Nouveautés — Découvrez les dernières arrivées dans notre catalogue. Voir →
* Image illustrative uniquement.Un togi-shi est un artisan maître qui révèle la beauté des sabres japonais et met la lame dans sa condition optimale. Si un forgeron de sabre forge du tamahagane pour créer un sabre, un togi-shi est un artisan qui révèle sa beauté latente en utilisant uniquement des pierres à aiguiser et de l'eau. Les motifs de jihada de la jigane de la lame, le nie et nioi du hamon, la ligne nette du shinogi — tous deviennent visibles uniquement par la compétence technique du togi-shi.
Le travail d'un togi-shi n'est pas simplement « polissage ». Il a deux aspects : « polissage de forme » qui ajuste la courbe et la forme de la lame, et « polissage pour l'appréciation » qui rend la structure interne de l'acier visible — c'est une pratique technique hautement sophistiquée. Un polissage incorrect peut endommager gravement la valeur d'un sabre, donc la compétence d'un togi-shi est directement liée à la valeur marchande de la lame.
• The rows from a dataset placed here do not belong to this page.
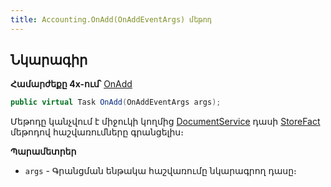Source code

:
 ```yaml
---
title: Accounting.OnAdd(OnAddEventArgs) մեթոդ
---
```


## Նկարագիր

**Համարժեքը 4x-ում՝** [OnAdd](https://armsoft.github.io/as4x-docs/HTM/ProgrGuide/ScriptProcs/OnAdd.html)

```c#
public virtual Task OnAdd(OnAddEventArgs args);
```

Մեթոդը կանչվում է միջուկի կողմից [DocumentService](../../services/IDocumentService.md) դասի [StoreFact](../../services/IDocumentService/StoreFact.md) մեթոդով հաշվառումները գրանցելիս։

**Պարամետրեր**

* `args` - Գրանցման ենթակա հաշվառումը նկարագրող դասը։
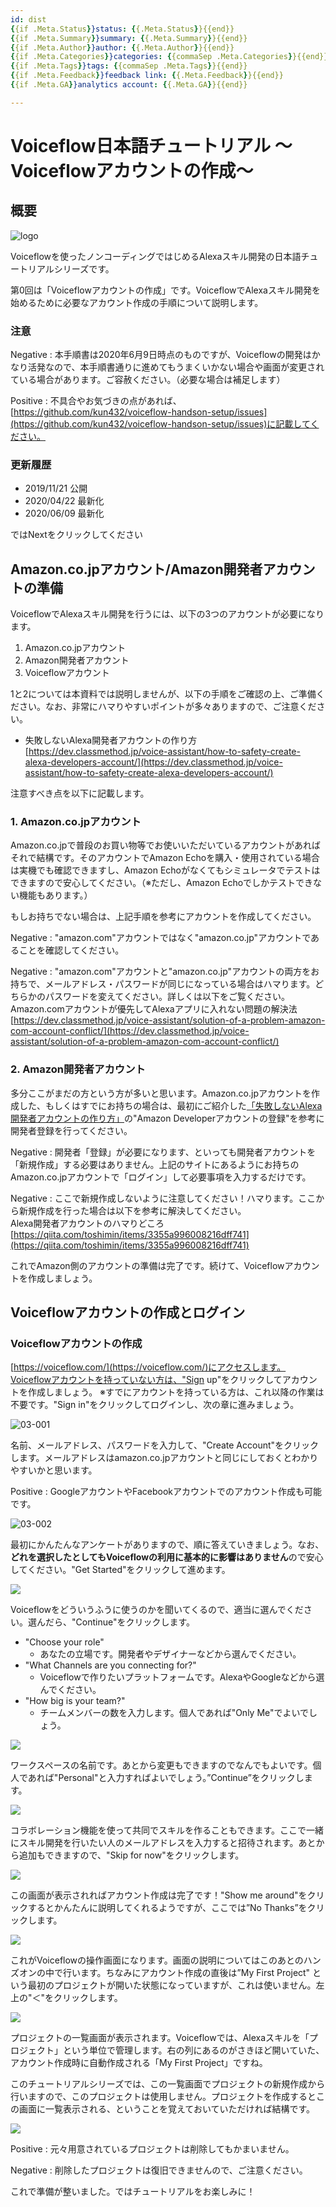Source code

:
 ```yaml
---
id: dist
{{if .Meta.Status}}status: {{.Meta.Status}}{{end}}
{{if .Meta.Summary}}summary: {{.Meta.Summary}}{{end}}
{{if .Meta.Author}}author: {{.Meta.Author}}{{end}}
{{if .Meta.Categories}}categories: {{commaSep .Meta.Categories}}{{end}}
{{if .Meta.Tags}}tags: {{commaSep .Meta.Tags}}{{end}}
{{if .Meta.Feedback}}feedback link: {{.Meta.Feedback}}{{end}}
{{if .Meta.GA}}analytics account: {{.Meta.GA}}{{end}}

---
```

# Voiceflow日本語チュートリアル 〜Voiceflowアカウントの作成〜

## 概要

![logo](images/tutorial-0.jpg)

Voiceflowを使ったノンコーディングではじめるAlexaスキル開発の日本語チュートリアルシリーズです。

第0回は「Voiceflowアカウントの作成」です。VoiceflowでAlexaスキル開発を始めるために必要なアカウント作成の手順について説明します。

### 注意

Negative
: 本手順書は2020年6月9日時点のものですが、Voiceflowの開発はかなり活発なので、本手順書通りに進めてもうまくいかない場合や画面が変更されている場合があります。ご容赦ください。（必要な場合は補足します）

Positive
: 不具合やお気づきの点があれば、[https://github.com/kun432/voiceflow-handson-setup/issues](https://github.com/kun432/voiceflow-handson-setup/issues)に記載してください。

### 更新履歴

- 2019/11/21    公開
- 2020/04/22   最新化
- 2020/06/09   最新化

ではNextをクリックしてください

## Amazon.co.jpアカウント/Amazon開発者アカウントの準備

VoiceflowでAlexaスキル開発を行うには、以下の3つのアカウントが必要になります。

1. Amazon.co.jpアカウント
2. Amazon開発者アカウント
3. Voiceflowアカウント

1と2については本資料では説明しませんが、以下の手順をご確認の上、ご準備ください。なお、非常にハマりやすいポイントが多々ありますので、ご注意ください。

- 失敗しないAlexa開発者アカウントの作り方
[https://dev.classmethod.jp/voice-assistant/how-to-safety-create-alexa-developers-account/](https://dev.classmethod.jp/voice-assistant/how-to-safety-create-alexa-developers-account/)

注意すべき点を以下に記載します。

### 1. Amazon.co.jpアカウント

Amazon.co.jpで普段のお買い物等でお使いいただいているアカウントがあればそれで結構です。そのアカウントでAmazon Echoを購入・使用されている場合は実機でも確認できますし、Amazon Echoがなくてもシミュレータでテストはできますので安心してください。（※ただし、Amazon Echoでしかテストできない機能もあります。）

もしお持ちでない場合は、上記手順を参考にアカウントを作成してください。

Negative
: "amazon.com"アカウントではなく"amazon.co.jp"アカウントであることを確認してください。

Negative
: "amazon.com"アカウントと"amazon.co.jp"アカウントの両方をお持ちで、メールアドレス・パスワードが同じになっている場合はハマります。どちらかのパスワードを変えてください。詳しくは以下をご覧ください。<br/>
Amazon.comアカウントが優先してAlexaアプリに入れない問題の解決法
[https://dev.classmethod.jp/voice-assistant/solution-of-a-problem-amazon-com-account-conflict/](https://dev.classmethod.jp/voice-assistant/solution-of-a-problem-amazon-com-account-conflict/)

### 2. Amazon開発者アカウント

多分ここがまだの方という方が多いと思います。Amazon.co.jpアカウントを作成した、もしくはすでにお持ちの場合は、最初にご紹介した[「失敗しないAlexa開発者アカウントの作り方」](https://dev.classmethod.jp/voice-assistant/how-to-safety-create-alexa-developers-account/)の"Amazon Developerアカウントの登録"を参考に開発者登録を行ってください。

Negative
: 開発者「登録」が必要になります、といっても開発者アカウントを「新規作成」する必要はありません。上記のサイトにあるようにお持ちのAmazon.co.jpアカウントで「ログイン」して必要事項を入力するだけです。

Negative
: ここで新規作成しないように注意してください！ハマります。ここから新規作成を行った場合は以下を参考に解決してください。<br/>
Alexa開発者アカウントのハマりどころ
[https://qiita.com/toshimin/items/3355a996008216dff741](https://qiita.com/toshimin/items/3355a996008216dff741)

これでAmazon側のアカウントの準備は完了です。続けて、Voiceflowアカウントを作成しましょう。

## Voiceflowアカウントの作成とログイン

### Voiceflowアカウントの作成

[https://voiceflow.com/](https://voiceflow.com/)にアクセスします。Voiceflowアカウントを持っていない方は、"Sign up"をクリックしてアカウントを作成しましょう。
※すでにアカウントを持っている方は、これ以降の作業は不要です。"Sign in"をクリックしてログインし、次の章に進みましょう。

![03-001](images/setup03-001.jpg)

名前、メールアドレス、パスワードを入力して、"Create Account"をクリックします。メールアドレスはamazon.co.jpアカウントと同じにしておくとわかりやすいかと思います。

Positive
: GoogleアカウントやFacebookアカウントでのアカウント作成も可能です。

![03-002](images/setup03-002.png)

最初にかんたんなアンケートがありますので、順に答えていきましょう。なお、**どれを選択したとしてもVoiceflowの利用に基本的に影響はありません**ので安心してください。"Get Started"をクリックして進めます。

![](images/s4-003.png)

Voiceflowをどういうふうに使うのかを聞いてくるので、適当に選んでください。選んだら、"Continue"をクリックします。

- "Choose your role"
  - あなたの立場です。開発者やデザイナーなどから選んでください。
- "What Channels are you connecting for?"
  - Voiceflowで作りたいプラットフォームです。AlexaやGoogleなどから選んでください。
- "How big is your team?"
  - チームメンバーの数を入力します。個人であれば"Only Me"でよいでしょう。

![](images/s4-004.png)

ワークスペースの名前です。あとから変更もできますのでなんでもよいです。個人であれば"Personal"と入力すればよいでしょう。”Continue”をクリックします。

![](images/s4-005.png)

コラボレーション機能を使って共同でスキルを作ることもできます。ここで一緒にスキル開発を行いたい人のメールアドレスを入力すると招待されます。あとから追加もできますので、"Skip for now"をクリックします。

![](images/s4-006.png)

この画面が表示されればアカウント作成は完了です！"Show me around"をクリックするとかんたんに説明してくれるようですが、ここでは”No Thanks”をクリックします。

![](images/s4-007.png)

これがVoiceflowの操作画面になります。画面の説明についてはこのあとのハンズオンの中で行います。ちなみにアカウント作成の直後は”My First Project" という最初のプロジェクトが開いた状態になっていますが、これは使いません。左上の"＜"をクリックします。

![](images/s4-008.png)

プロジェクトの一覧画面が表示されます。Voiceflowでは、Alexaスキルを「プロジェクト」という単位で管理します。右の列にあるのがさきほど開いていた、アカウント作成時に自動作成される「My First Project」ですね。

このチュートリアルシリーズでは、この一覧画面でプロジェクトの新規作成から行いますので、このプロジェクトは使用しません。プロジェクトを作成するとこの画面に一覧表示される、ということを覚えておいていただければ結構です。

![](images/s4-009.png)

Positive
: 元々用意されているプロジェクトは削除してもかまいません。

Negative
: 削除したプロジェクトは復旧できませんので、ご注意ください。

これで準備が整いました。ではチュートリアルをお楽しみに！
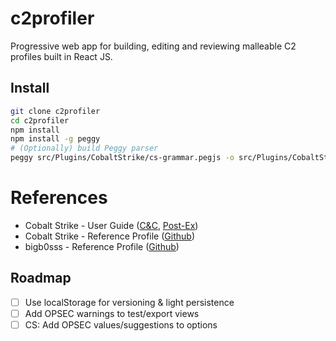 # c2profiler

Progressive web app for building, editing and reviewing malleable C2 profiles built in React JS.

## Install
```bash
git clone c2profiler
cd c2profiler
npm install
npm install -g peggy
# (Optionally) build Peggy parser
peggy src/Plugins/CobaltStrike/cs-grammar.pegjs -o src/Plugins/CobaltStrike/csparser/index.js --format es
```

# References
* Cobalt Strike - User Guide ([C&C](https://hstechdocs.helpsystems.com/manuals/cobaltstrike/current/userguide/content/topics/malleable-c2_main.htm), [Post-Ex](https://hstechdocs.helpsystems.com/manuals/cobaltstrike/current/userguide/content/topics/malleable-c2-extend_main.htm))
* Cobalt Strike - Reference Profile ([Github](https://github.com/Cobalt-Strike/Malleable-C2-Profiles/blob/master/normal/reference.profile))
* bigb0sss - Reference Profile ([Github](https://bigb0sss.github.io/posts/redteam-cobalt-strike-malleable-profile/))


## Roadmap
- [ ] Use localStorage for versioning & light persistence
- [ ] Add OPSEC warnings to test/export views
- [ ] CS: Add OPSEC values/suggestions to options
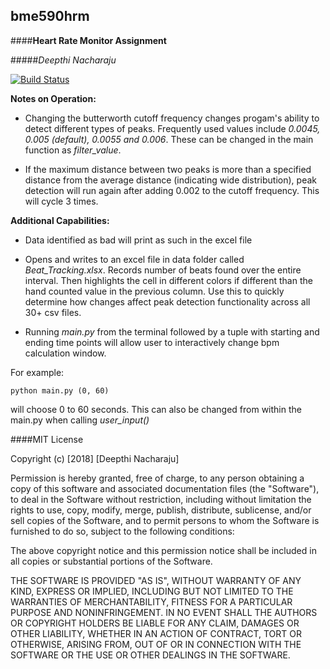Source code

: ## bme590hrm
####**Heart Rate Monitor Assignment**

#####*Deepthi Nacharaju*

[![Build Status](https://travis-ci.org/Deepthi-Nacharaju/bme590hrm.svg?branch=master)](https://travis-ci.org/Deepthi-Nacharaju/bme590hrm)

**Notes on Operation:**
- Changing the butterworth cutoff frequency changes progam's ability to detect different types of peaks. 
Frequently used values include *0.0045, 0.005 (default), 0.0055 and 0.006*. These can be changed in the
 main function as *filter_value*.
 
- If the maximum distance between two peaks is more than a specified distance from the average distance 
(indicating wide distribution), peak detection will run again after adding 0.002 to the cutoff frequency. 
This will cycle 3 times. 

**Additional Capabilities:**

- Data identified as bad will print as such in the excel file

- Opens and writes to an excel file in data folder called *Beat_Tracking.xlsx*. Records number of beats found 
over the entire interval. Then highlights the cell in different colors if different than the hand counted value 
in the previous column. Use this to quickly determine how changes affect peak detection functionality across 
all 30+ csv files.

- Running *main.py* from the terminal followed by a tuple with starting and ending time points will allow user to interactively change bpm calculation window. 

For example:

```
python main.py (0, 60)
```
will choose 0 to 60 seconds. This can also be changed from within the main.py when calling *user_input()*


####MIT License

Copyright (c) [2018] [Deepthi Nacharaju]

Permission is hereby granted, free of charge, to any person obtaining a copy
of this software and associated documentation files (the "Software"), to deal
in the Software without restriction, including without limitation the rights
to use, copy, modify, merge, publish, distribute, sublicense, and/or sell
copies of the Software, and to permit persons to whom the Software is
furnished to do so, subject to the following conditions:

The above copyright notice and this permission notice shall be included in all
copies or substantial portions of the Software.

THE SOFTWARE IS PROVIDED "AS IS", WITHOUT WARRANTY OF ANY KIND, EXPRESS OR
IMPLIED, INCLUDING BUT NOT LIMITED TO THE WARRANTIES OF MERCHANTABILITY,
FITNESS FOR A PARTICULAR PURPOSE AND NONINFRINGEMENT. IN NO EVENT SHALL THE
AUTHORS OR COPYRIGHT HOLDERS BE LIABLE FOR ANY CLAIM, DAMAGES OR OTHER
LIABILITY, WHETHER IN AN ACTION OF CONTRACT, TORT OR OTHERWISE, ARISING FROM,
OUT OF OR IN CONNECTION WITH THE SOFTWARE OR THE USE OR OTHER DEALINGS IN THE
SOFTWARE.
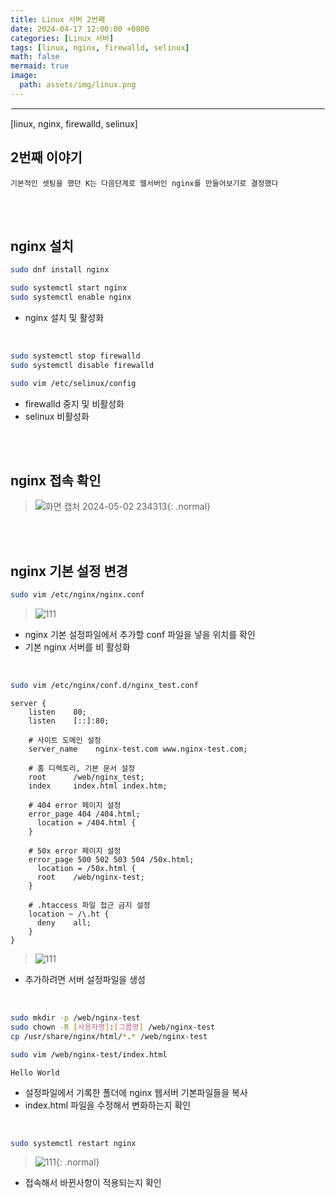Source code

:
 ```yaml
---
title: Linux 서버 2번째
date: 2024-04-17 12:00:00 +0800
categories: [Linux 서버]
tags: [linux, nginx, firewalld, selinux]
math: false
mermaid: true
image:
  path: assets/img/linux.png
---
```


<hr style="border:1px solid white">
[linux, nginx, firewalld, selinux]

## 2번째 이야기
```
기본적인 셋팅을 했던 K는 다음단계로 웹서버인 nginx를 만들어보기로 결정했다
```

<br/><br/>

## nginx 설치
```bash
sudo dnf install nginx

sudo systemctl start nginx
sudo systemctl enable nginx
```
- nginx 설치 및 활성화 

<br/>

```bash
sudo systemctl stop firewalld
sudo systemctl disable firewalld

sudo vim /etc/selinux/config
```
- firewalld 중지 및 비활성화
- selinux 비활성화

<br/><br/>

## nginx 접속 확인
> ![화면 캡처 2024-05-02 234313](https://github.com/alphathx13/alphathx13.github.io/assets/163115993/4ae839af-d119-4cd7-b1ae-293a5c42e553){: .normal}

<br/><br/>

## nginx 기본 설정 변경
```bash
sudo vim /etc/nginx/nginx.conf
```
> ![111](https://github.com/alphathx13/alphathx13.github.io/assets/163115993/5e810cb5-1cdb-4e5f-8600-306f5595f3e0)
- nginx 기본 설정파일에서 추가할 conf 파일을 넣을 위치를 확인
- 기본 nginx 서버를 비 활성화

<br/>

```bash
sudo vim /etc/nginx/conf.d/nginx_test.conf
```
```vim
server {
    listen    80;
    listen    [::]:80;

    # 사이트 도메인 설정
    server_name    nginx-test.com www.nginx-test.com;

    # 홈 디렉토리, 기본 문서 설정
    root      /web/nginx_test;
    index     index.html index.htm;

    # 404 error 페이지 설정
    error_page 404 /404.html;
      location = /404.html {
    }

    # 50x error 페이지 설정
    error_page 500 502 503 504 /50x.html;
      location = /50x.html {
      root    /web/nginx-test;
    }

    # .htaccess 파일 접근 금지 설정
    location ~ /\.ht {
      deny    all;
    }
}
```
> ![111](https://github.com/alphathx13/alphathx13.github.io/assets/163115993/217d6f1e-561f-4492-938c-2eb82652b270)
- 추가하려면 서버 설정파일을 생성

<br/>

```bash
sudo mkdir -p /web/nginx-test
sudo chown -R [사용자명]:[그룹명] /web/nginx-test
cp /usr/share/nginx/html/*.* /web/nginx-test

sudo vim /web/nginx-test/index.html
```
```vim
Hello World
```
- 설정파일에서 기록한 폴더에 nginx 웹서버 기본파일들을 복사
- index.html 파일을 수정해서 변화하는지 확인

<br/>

```bash
sudo systemctl restart nginx
```
> ![111](https://github.com/alphathx13/alphathx13.github.io/assets/163115993/bfb6a3ab-aa69-4663-bb46-0c84c01360af){: .normal}
- 접속해서 바뀐사항이 적용되는지 확인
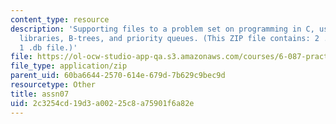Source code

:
 ```yaml
---
content_type: resource
description: 'Supporting files to a problem set on programming in C, using and creating
  libraries, B-trees, and priority queues. (This ZIP file contains: 2 .c files and
  1 .db file.)'
file: https://ol-ocw-studio-app-qa.s3.amazonaws.com/courses/6-087-practical-programming-in-c-january-iap-2010/2c3254cd19d3a00225c8a75901f6a82e_assn07.zip
file_type: application/zip
parent_uid: 60ba6644-2570-614e-679d-7b629c9bec9d
resourcetype: Other
title: assn07
uid: 2c3254cd-19d3-a002-25c8-a75901f6a82e
---
```

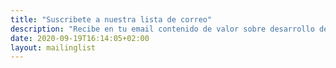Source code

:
 ```yaml
---
title: "Suscribete a nuestra lista de correo"
description: "Recibe en tu email contenido de valor sobre desarrollo de software, buenas prácticas de ingeniería y desarrollo de producto."
date: 2020-09-19T16:14:05+02:00
layout: mailinglist
---
```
Il n'existe pas de système d'examen juridique formel pour la certification des togi-shi; à la place, le système maître-apprenti (deshi-seido) de formation sous un artisan maître reste en place aujourd'hui. Une progression typique de formation suit ce modèle :
Tout au long de chaque étape de la formation, les artisans sont constamment tenus de développer les compétences d'observation pour évaluer l'état de la pierre à aiguiser et les propriétés de la lame avant de la toucher. Même les lames du même forgeron varient en dureté d'acier et condition d'une épée à l'autre, donc les togi-shi affinent leur jugement—« observer avant de polir »—avec chaque année d'expérience. Cette capacité de jugement, qui résiste à la standardisation, est la raison principale pour laquelle les apprentissages s'étendent sur de si longues périodes.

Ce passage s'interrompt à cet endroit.